Problem requirements:
From the listing below, set down exactly the lines between the one holding "### 2.SynCom_Guild_classification_Competition_prediction.Rmd" and the one holding "Experimental community microbal", inclusive. No other line is wanted.

Records for the task:
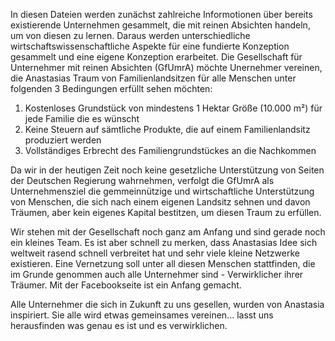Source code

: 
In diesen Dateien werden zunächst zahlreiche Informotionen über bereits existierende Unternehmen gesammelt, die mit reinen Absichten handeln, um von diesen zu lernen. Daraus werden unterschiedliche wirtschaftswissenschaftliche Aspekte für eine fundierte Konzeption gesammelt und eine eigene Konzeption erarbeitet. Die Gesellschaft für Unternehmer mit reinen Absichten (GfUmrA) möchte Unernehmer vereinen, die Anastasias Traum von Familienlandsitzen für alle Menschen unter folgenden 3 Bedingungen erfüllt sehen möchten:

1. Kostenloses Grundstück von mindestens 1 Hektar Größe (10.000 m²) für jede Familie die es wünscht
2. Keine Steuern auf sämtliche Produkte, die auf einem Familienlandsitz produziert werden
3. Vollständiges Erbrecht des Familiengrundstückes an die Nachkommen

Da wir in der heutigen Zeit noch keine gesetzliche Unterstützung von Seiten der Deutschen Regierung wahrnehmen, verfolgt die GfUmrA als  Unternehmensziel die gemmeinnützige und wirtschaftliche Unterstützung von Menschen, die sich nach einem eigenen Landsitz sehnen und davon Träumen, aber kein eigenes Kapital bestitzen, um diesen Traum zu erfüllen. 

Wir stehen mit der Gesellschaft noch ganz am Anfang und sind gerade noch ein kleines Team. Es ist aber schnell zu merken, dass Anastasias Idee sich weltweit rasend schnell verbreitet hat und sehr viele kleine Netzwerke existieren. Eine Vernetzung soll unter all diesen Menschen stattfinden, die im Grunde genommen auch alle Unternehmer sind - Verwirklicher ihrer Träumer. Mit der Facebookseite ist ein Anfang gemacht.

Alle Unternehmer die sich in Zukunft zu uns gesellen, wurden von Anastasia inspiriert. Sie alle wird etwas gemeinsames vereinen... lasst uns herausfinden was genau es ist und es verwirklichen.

==

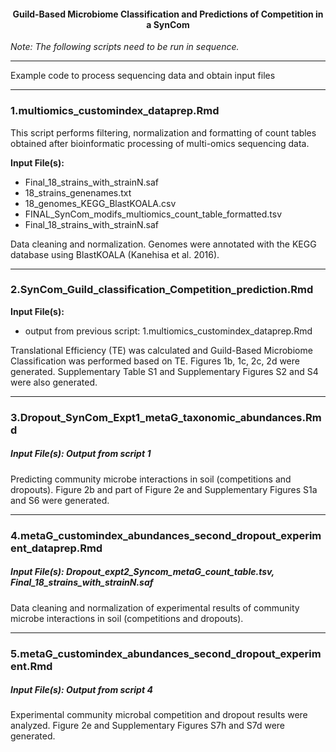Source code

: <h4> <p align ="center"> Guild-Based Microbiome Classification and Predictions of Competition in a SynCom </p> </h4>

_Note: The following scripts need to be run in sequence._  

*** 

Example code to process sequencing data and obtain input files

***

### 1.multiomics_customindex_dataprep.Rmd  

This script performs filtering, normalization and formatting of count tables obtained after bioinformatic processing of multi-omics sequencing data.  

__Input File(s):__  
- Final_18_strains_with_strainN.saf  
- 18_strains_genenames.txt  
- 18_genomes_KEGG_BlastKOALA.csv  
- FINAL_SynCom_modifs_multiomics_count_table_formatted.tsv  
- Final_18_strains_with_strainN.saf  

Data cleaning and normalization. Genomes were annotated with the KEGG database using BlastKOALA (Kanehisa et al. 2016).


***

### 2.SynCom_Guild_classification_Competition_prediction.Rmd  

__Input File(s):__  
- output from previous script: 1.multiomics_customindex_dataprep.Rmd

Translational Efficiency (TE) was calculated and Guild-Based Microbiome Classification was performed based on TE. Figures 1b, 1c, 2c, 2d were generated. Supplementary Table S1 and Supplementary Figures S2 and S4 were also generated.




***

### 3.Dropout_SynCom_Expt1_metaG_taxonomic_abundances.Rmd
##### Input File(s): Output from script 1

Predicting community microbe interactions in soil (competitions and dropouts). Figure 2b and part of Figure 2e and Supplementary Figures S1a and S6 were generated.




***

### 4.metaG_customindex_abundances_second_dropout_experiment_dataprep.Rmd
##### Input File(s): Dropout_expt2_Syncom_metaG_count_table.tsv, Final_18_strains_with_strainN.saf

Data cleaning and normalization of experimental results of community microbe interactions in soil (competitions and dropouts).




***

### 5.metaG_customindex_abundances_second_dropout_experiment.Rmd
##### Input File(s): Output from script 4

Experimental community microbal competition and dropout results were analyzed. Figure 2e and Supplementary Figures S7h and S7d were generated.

Output of the task:
### 2.SynCom_Guild_classification_Competition_prediction.Rmd  

__Input File(s):__  
- output from previous script: 1.multiomics_customindex_dataprep.Rmd

Translational Efficiency (TE) was calculated and Guild-Based Microbiome Classification was performed based on TE. Figures 1b, 1c, 2c, 2d were generated. Supplementary Table S1 and Supplementary Figures S2 and S4 were also generated.




***

### 3.Dropout_SynCom_Expt1_metaG_taxonomic_abundances.Rmd
##### Input File(s): Output from script 1

Predicting community microbe interactions in soil (competitions and dropouts). Figure 2b and part of Figure 2e and Supplementary Figures S1a and S6 were generated.




***

### 4.metaG_customindex_abundances_second_dropout_experiment_dataprep.Rmd
##### Input File(s): Dropout_expt2_Syncom_metaG_count_table.tsv, Final_18_strains_with_strainN.saf

Data cleaning and normalization of experimental results of community microbe interactions in soil (competitions and dropouts).




***

### 5.metaG_customindex_abundances_second_dropout_experiment.Rmd
##### Input File(s): Output from script 4

Experimental community microbal competition and dropout results were analyzed. Figure 2e and Supplementary Figures S7h and S7d were generated.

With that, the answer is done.